En la forja del futuro de América Latina y el Caribe, podemos construir
ciudadanía con lo mejor de cada pueblo y cultura que la compone. Su integración
debe darse desde la misma base social, partiendo de las siguientes premisas
esenciales:
• La
recuperación de los recursos naturales, mineros, hídricos, pesqueros, forestales
y energéticos; la reforma agraria y la soberanía alimentaria como procesos que
salvaguarden la participación y los intereses de los pueblos y naciones.
• La
integración energética en armonía con el medio ambiente.
•
Los acuerdos de integración económica deben poner el acento en las múltiples
formas de economía solidaria, protegiendo el rol de la micro, pequeña y mediana
empresa.
•
Este proceso admite múltiples modalidades institucionales en el ámbito sectorial
y territorial, con diversos grados según la realidad de cada región. En tal
sentido, apoyamos el surgimiento de instrumentos tales como el ALBA, Banco del
Sur y otros, que son expresión de la voluntad integradora de nuestros pueblos.
• La
lucha democrática debe fortalecer los procesos constituyentes y la creación de
una nueva institucionalidad que considere el rol protagónico del movimiento
sindical, de los trabajadores de la ciudad y del campo, de los pueblos indígenas
originarios y del conjunto de las fuerzas sociales. En ese contexto, saludamos
la aprobación, por parte de las Naciones Unidas, de la Declaración Internacional
sobre los derechos de los pueblos indígenas.
• El
desmantelamiento de los mecanismos de opresión que conjugan edad, clase, sexo,
género y etnia.
• La
activa solidaridad con los pueblos y gobiernos que construyen caminos
alternativos al capitalismo neoliberal. En este sentido, denunciamos al gobierno
de Estados Unidos por su constante satanización y criminalización de las luchas
sociales y sus actividades de agresión y hostigamiento a los gobiernos que
adoptan el rumbo de la emancipación popular.
• El
respeto y reconocimiento a las culturas y autonomías de las comunidades
originarias.
• La
resolución de los conflictos históricos entre las naciones, la reducción de los
presupuestos bélicos, el desarme proporcional y progresivo en todos los países
de la región para reorientar estos recursos a las necesidades de salud y
educación.
• El
libre tránsito de las personas y sus derechos migratorios.

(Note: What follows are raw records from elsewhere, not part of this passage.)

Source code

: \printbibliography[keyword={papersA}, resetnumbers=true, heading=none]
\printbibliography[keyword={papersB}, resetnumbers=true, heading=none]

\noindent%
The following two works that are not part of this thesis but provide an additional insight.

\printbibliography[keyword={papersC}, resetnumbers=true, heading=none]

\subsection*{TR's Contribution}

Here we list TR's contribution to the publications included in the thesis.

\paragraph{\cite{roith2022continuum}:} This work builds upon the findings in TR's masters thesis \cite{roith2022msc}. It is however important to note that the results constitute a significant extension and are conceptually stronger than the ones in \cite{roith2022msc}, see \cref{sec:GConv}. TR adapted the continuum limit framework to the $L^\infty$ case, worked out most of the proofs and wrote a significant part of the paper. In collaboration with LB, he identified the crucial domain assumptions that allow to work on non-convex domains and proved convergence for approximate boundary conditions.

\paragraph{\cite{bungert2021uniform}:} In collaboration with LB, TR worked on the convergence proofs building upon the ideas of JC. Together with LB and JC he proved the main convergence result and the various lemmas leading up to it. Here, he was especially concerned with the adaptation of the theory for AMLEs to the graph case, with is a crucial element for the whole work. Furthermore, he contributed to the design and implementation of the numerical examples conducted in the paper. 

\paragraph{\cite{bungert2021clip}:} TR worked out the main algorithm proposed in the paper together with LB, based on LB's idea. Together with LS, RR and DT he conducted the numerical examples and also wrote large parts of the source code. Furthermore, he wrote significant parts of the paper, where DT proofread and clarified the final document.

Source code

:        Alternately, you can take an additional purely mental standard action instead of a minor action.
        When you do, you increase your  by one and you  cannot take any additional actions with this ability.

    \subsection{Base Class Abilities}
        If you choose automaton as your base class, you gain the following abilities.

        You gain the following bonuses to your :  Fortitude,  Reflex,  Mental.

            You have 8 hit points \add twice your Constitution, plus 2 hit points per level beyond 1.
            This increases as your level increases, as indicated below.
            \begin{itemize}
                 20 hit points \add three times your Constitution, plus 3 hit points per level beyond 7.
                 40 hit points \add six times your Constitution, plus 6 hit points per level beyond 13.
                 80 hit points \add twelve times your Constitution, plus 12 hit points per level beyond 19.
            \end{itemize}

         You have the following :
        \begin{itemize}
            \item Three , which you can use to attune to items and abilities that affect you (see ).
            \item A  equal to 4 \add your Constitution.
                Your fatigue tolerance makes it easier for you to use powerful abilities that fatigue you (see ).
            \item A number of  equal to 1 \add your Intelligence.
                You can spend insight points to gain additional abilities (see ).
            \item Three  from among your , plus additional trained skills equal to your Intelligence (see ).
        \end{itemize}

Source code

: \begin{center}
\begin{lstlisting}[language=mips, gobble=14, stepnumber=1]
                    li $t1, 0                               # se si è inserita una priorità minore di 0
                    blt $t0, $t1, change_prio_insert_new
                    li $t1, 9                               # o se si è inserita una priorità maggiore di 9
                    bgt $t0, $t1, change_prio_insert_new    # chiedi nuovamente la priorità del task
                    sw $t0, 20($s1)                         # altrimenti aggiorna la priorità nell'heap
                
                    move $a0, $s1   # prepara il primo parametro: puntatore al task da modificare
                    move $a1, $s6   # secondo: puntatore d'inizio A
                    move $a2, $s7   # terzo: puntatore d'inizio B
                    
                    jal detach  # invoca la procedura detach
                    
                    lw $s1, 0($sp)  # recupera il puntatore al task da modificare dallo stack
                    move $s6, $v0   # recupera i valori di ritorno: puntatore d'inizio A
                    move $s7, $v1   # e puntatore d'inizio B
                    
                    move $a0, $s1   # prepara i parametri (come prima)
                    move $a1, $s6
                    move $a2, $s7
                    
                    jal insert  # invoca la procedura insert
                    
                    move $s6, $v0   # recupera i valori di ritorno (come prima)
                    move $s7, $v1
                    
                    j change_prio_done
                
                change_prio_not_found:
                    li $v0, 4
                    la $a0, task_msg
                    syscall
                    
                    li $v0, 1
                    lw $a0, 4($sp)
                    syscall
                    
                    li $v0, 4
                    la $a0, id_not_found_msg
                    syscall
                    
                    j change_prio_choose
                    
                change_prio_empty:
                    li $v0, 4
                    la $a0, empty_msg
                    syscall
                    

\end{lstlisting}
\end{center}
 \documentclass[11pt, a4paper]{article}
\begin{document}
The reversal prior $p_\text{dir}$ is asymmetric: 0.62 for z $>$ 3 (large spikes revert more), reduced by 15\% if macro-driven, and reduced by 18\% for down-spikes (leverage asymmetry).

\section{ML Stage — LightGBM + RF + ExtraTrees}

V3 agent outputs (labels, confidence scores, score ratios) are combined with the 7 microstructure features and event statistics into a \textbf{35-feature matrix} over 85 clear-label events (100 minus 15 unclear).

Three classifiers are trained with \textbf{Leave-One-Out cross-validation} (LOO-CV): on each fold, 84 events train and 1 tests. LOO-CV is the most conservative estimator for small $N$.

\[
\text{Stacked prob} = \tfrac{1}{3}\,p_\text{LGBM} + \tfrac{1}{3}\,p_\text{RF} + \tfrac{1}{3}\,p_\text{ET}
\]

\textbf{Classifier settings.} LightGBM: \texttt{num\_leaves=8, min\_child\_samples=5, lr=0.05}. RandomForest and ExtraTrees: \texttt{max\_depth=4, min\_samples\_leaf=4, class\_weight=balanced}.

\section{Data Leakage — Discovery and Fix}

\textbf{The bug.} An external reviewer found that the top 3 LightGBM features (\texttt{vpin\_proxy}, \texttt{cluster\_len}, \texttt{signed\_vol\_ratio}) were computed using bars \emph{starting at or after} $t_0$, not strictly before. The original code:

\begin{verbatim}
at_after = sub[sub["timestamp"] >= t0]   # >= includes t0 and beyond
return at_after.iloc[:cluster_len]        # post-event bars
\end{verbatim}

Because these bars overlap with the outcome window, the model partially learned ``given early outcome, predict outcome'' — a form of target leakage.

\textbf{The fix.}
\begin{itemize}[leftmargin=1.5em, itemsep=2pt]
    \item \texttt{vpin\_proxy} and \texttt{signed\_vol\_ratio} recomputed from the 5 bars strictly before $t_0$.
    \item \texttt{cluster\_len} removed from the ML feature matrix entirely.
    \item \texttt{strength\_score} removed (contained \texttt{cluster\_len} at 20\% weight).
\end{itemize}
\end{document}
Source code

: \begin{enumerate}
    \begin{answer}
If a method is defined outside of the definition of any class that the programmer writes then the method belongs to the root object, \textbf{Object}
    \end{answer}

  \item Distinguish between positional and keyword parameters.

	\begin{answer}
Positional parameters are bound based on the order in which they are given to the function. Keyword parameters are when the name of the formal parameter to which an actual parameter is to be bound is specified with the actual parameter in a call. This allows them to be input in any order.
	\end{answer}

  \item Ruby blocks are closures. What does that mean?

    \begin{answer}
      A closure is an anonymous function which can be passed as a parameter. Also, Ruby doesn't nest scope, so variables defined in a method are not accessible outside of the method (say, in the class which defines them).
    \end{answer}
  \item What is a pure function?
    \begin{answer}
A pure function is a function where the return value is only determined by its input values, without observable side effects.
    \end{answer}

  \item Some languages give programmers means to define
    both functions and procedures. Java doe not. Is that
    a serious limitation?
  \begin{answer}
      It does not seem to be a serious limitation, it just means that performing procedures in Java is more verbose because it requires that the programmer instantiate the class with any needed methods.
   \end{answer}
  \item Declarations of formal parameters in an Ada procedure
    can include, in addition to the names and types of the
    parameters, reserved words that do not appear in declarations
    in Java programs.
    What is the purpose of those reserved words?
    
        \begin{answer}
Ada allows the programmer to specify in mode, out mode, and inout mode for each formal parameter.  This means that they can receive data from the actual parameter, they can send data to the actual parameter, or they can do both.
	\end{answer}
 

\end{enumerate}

Nuestros pueblos están en capacidad de unirse a pesar de la diversidad
geográfica, étnica, cultural y política, para imaginar y construir otras
soluciones para este único mundo. Sabemos que esta lucha se enfrenta a enemigos
carentes de escrúpulos, cuya voracidad y hegemonismo han significado enormes
tragedias para nuestros pueblos. Aún así, tenemos fe en la justicia de nuestros
postulados y nos hacemos cargo de las grandes epopeyas que a lo largo de cinco
siglos nos han permitido avanzar hacia la condición de pueblos dignos, sujetos
de nuestra propia historia.
Publicado en Santiago de Chile el 9 de noviembre
de 2007. Reproducido en el semanario Peripecias Nº 73 el 14 de
noviembre de 2007. Se reproduce en nuestro sitio
únicamente con fines informativos y educativos.